At Queen's College Tanner began, in conjunction with Gibson (afterwards bishop of London, and his lifelong friend), the researches in antiquities which they prosecuted for the rest of their days. In 1693 he issued proposals for printing an edition of the entire works of John Leland, and, though the suggestion received scant encouragement, drudged at it for many years. Most of the works of Leland were in the end published by Hearne, and in 1709 the ‘Commentarii de Scriptoribus Britannicis’ came out under the editorship of Anthony Hall [q. v.] This induced Tanner to advertise in the ‘Courant’ of 22 March 1708–1709 that he should publish his ‘Bibliotheca Britannica’ with the commentaries of Leland. On 10 Sept. 1709 he hoped to finish it by the end of that winter, but the volume did not appear until after his death.
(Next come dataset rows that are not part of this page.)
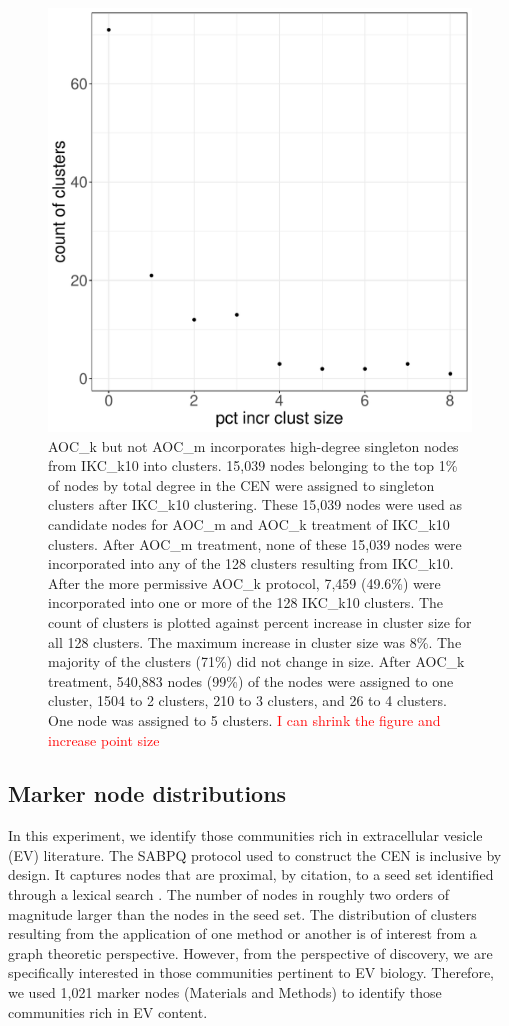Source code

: \documentclass[12pt, oneside]{article}   	%
\begin{document}
\begin{figure}[H]
	\centering
	 \includegraphics[width=0.7\linewidth]{singletons.pdf} 
\captionsetup{width=0.9\textwidth}
\caption{AOC\_k but not AOC\_m incorporates high-degree singleton nodes from IKC\_k10 into clusters. 15,039 nodes belonging to the top  1\% of nodes by total degree in the CEN were assigned to singleton clusters after IKC\_k10 clustering. 
These 15,039  nodes were used as candidate nodes for AOC\_m and AOC\_k treatment of IKC\_k10 clusters. After AOC\_m treatment, none of these 15,039 nodes were incorporated into any of the 128 clusters resulting from  IKC\_k10. After the more permissive AOC\_k protocol, 7,459 (49.6\%) were incorporated into one or more of the 128 IKC\_k10 clusters. The count of clusters is plotted against percent increase in cluster size for all 128 clusters. The maximum increase in cluster size was 8\%. The majority of the clusters (71\%) did not change in size. After AOC\_k treatment, 540,883 nodes (99\%) of the nodes were assigned to one cluster, 1504 to 2 clusters, 210 to 3 clusters, and 26 to 4 clusters. One node was assigned to 5 clusters. \textcolor{red}{I can shrink the figure and increase point size}}
\label{fig:singleton}
\end{figure}

\subsection{Marker node distributions}

In this experiment, we identify those communities rich in extracellular vesicle (EV) literature. The SABPQ protocol  \citep{Wedell2022} used to construct the CEN is inclusive by design. It captures nodes that are proximal, by citation, to a seed set identified through a lexical search \citep{Wedell2022}. The number of nodes in roughly two orders of magnitude larger than the nodes in the seed set. The distribution of clusters resulting from the application of one method or another is of interest from a graph theoretic perspective. However, from the perspective of discovery, we are specifically interested in those communities pertinent to EV biology. Therefore, we used 1,021 marker nodes (Materials and Methods) to identify those communities rich in EV content. 
\end{document}
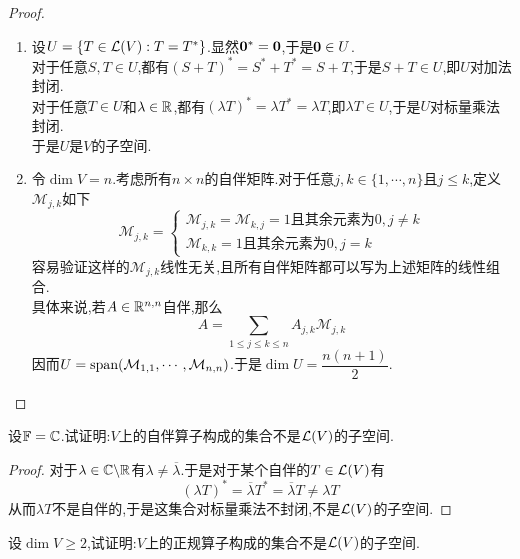 \documentclass{ctexart}
\begin{document}
\begin{proof}
    \begin{enumerate}[label=\tbf{(\arabic*)}]
        \item 设$U=\left\{T\in\mathcal{L}(V):T=T^*\right\}$.显然$\mathbf0^*=\mathbf0$,于是$\mathbf0\in U$.\\
            对于任意$S,T\in U$,都有$(S+T)^*=S^*+T^*=S+T$,于是$S+T\in U$,即$U$对加法封闭.\\
            对于任意$T\in U$和$\lambda\in\mathbb{R}$,都有$\left(\lambda T\right)^*=\lambda T^*=\lambda T$,即$\lambda T\in U$,于是$U$对标量乘法封闭.\\
            于是$U$是$V$的子空间.
        \item 令$\dim V=n$.考虑所有$n\times n$的自伴矩阵.对于任意$j,k\in\{1,\cdots,n\}$且$j\leqslant k$,定义$\mathcal{M}_{j,k}$如下
            \[\mathcal{M}_{j,k}=\left\{\begin{array}{l}
                \mathcal{M}_{j,k}=\mathcal{M}_{k,j}=1\text{且其余元素为}0,j\neq k\\
                \mathcal{M}_{k,k}=1\text{且其余元素为}0,j=k
            \end{array}\right.\]
            容易验证这样的$\mathcal{M}_{j,k}$线性无关,且所有自伴矩阵都可以写为上述矩阵的线性组合.\\
            具体来说,若$A\in\mathbb{R}^{n,n}$自伴,那么
            \[A=\sum_{1\leqslant j\leqslant k\leqslant n}A_{j,k}\mathcal{M}_{j,k}\]
            因而$U=\text{span}(\mathcal{M}_{1,1},\cdots,\mathcal{M}_{n,n})$.于是$\dim U=\dfrac{n(n+1)}{2}$.
    \end{enumerate}
\end{proof}
\begin{problem}[17.]
    设$\mathbb{F}=\mathbb{C}$.试证明:$V$上的自伴算子构成的集合不是$\mathcal{L}(V)$的子空间.
\end{problem}
\begin{proof}
    对于$\lambda\in\mathbb{C}\backslash\mathbb{R}$有$\lambda\neq\overline{\lambda}$.于是对于某个自伴的$T\in\mathcal{L}(V)$有
    \[\left(\lambda T\right)^*=\overline{\lambda}T^*=\overline{\lambda}T\neq\lambda T\]
    从而$\lambda T$不是自伴的,于是这集合对标量乘法不封闭,不是$\mathcal{L}(V)$的子空间.
\end{proof}
\begin{problem}[18.]
    设$\dim V\geqslant2$,试证明:$V$上的正规算子构成的集合不是$\mathcal{L}(V)$的子空间.
\end{problem}
\end{document}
Tanner amassed great materials for an account of Wiltshire, and in 1696 contemplated its publication in succession to the works of Leland. He supplied the additions to the history of that county which were embodied in Gibson's edition of Camden's ‘Britannia,’ and in 1751 his collections on the county were presented by his son to the Bodleian Library. While in residence at Oxford Tanner compiled for Bernard's ‘Catalogue of Manuscripts’ (i. 249–263, 268–71) particulars of the collections of Francis Junius and Richard James, and of Gerard Langbaine's ‘adversaria,’ which are preserved in the Bodleian library. But the details are said to be wanting in exactness. In 1694 he made the acquaintance of Anthony à Wood, and they were soon on friendly terms. Dr. Charlett on 21 Nov. 1695, when the end of Wood's life was near, recommended him to entrust his manuscripts to Tanner as ‘carefull, true, faithfull, and discreet in the disposition of them.’ The general papers were placed by Wood on his deathbed in the care of Bisse of Wadham College and Tanner, with Charlett as their overseer, and the more private documents were not to be opened for seven years. The day before his death he gave the continuation of the ‘Athenæ Oxonienses’ ‘with great ceremony to Mr. Tanner for his sole use, without any restrictions’ (Life prefixed to Gutch's ed. of Hist. of Univ. of Oxford). It slumbered in manuscript for many years, and Tanner was even accused of keeping it back to transfer the matter to his own ‘Bibliotheca Britannica.’ About 1719 Jacob Tonson purchased the copyright in the published work, and Tanner was applied to for the additional lives, five hundred in all. After some strong expressions in them had been modified, they were included in the edition which came out in 1721 under the editorship, as it is believed, of Laurence Echard. Hearne was much displeased at this transaction, always calling it the ‘spurious edition,’ and his condemnation has been echoed by other writers. But it is probable that the only alterations in the memoirs as left by Wood consisted of the omission of a few harsh phrases.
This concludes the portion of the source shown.